5) Trump was a bad populist, in every sense of the word--but he did become, in his own self-indulgent, irresponsible, probably-never-really-actually-intended way, a voice for anti-financial globalism and anti-bureaucratic elitism, and thus a voice for community empowerment. His attacks on trade agreements and immigration policy were often racist, usually ignorant, and overall both toxic and demagogic--but at least he made those attacks. If it wasn't for Trump, the Republican party wouldn't be what it is today: a party trapped in a much-needed death-struggle over how technology, global capitalism, resource depletion, social and economic inequality, and demographic change are changing what we mean by community and the common good. I would have far preferred that death-struggle take place on the Democratic side, through the Sanders presidential candidacy, because then the possible bad results (and there are always possible bad results) wouldn't nearly as frightening. But you always need to look for silver linings, and so while the results of Clinton's election to the presidency and the Republican party's civil war are unlikely to present anything like what this nation needs, and risks exacerbating a few of our multiple slow-moving catastrophes even further, they are, on the whole, at least slightly better than most of the actually politically viable alternatives.
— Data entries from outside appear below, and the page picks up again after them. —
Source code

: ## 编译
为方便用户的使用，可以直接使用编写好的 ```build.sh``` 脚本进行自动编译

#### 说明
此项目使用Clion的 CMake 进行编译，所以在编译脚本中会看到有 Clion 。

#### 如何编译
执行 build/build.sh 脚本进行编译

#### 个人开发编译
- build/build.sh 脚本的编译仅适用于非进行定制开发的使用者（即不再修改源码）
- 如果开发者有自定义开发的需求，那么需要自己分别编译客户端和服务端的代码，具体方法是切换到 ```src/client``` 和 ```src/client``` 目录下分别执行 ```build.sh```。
6) What does the nation need? Well, Charles Marohn has put it well: "We will have a strong and prosperous nation only when we have strong cities, towns, and neighborhoods. That kind of prosperity cannot be imposed or engineered from the top; it must be built slowly from the ground up. Scale our economy to those working at the ground level and we will see a true prosperity emerge from the fear and acrimony that is our national dialog." Which means, far more than the presidency, what I'm watching tomorrow is our state legislative and county commission races here in Kansas: because those are the people I, and everyone else involved in local politics, in citizen initiatives, in fights over food trucks and bike paths and school funding and all the rest, will need on our side, or at least will need to understand better when we oppose them. Is it arguable that Trump or Clinton might be a better prospect for local engagement? Perhaps. But neither president can do anything for thatching together our socio-economic fragments if there aren't citizens connecting with one another, organizing and fighting and celebrating together, in their still-existent communities, on behalf of such a rebuilding project. The localist alternative to federal decline will exist whomever wins tomorrow; while I'm happy about my prediction, I'm even happier--or at least even more unworried--knowing that there will be people whom I can meet with and work with locally, tomorrow and next week and next month and next year, regardless of what happens in the meantime.

2 comments:

Solidarist said...

Did you ever hear about the American Solidarity Party? Quixotic as third parties may be, at least they provide a platform for Christian democratic and communitarian views to be expressed in American politics.

Russell Arben Fox said...

Solidarist,

Sorry I never responded to this before, but yes, I am familiar with the American Solidarity, and admire much of what they stand for--probably not quite as much as I agree with some other third parties or random candidates like Sanders, but much more than I agree with either of the mainstream parties. I was seriously tempted to write Michael Maturen in on my Kansas ballot, but as I'd already gone far with Sanders and the Democratic Socialists of America, insofar as expressing and electorally pointless personal wish was concerned I just didn't have any desire to get off the Sanders train.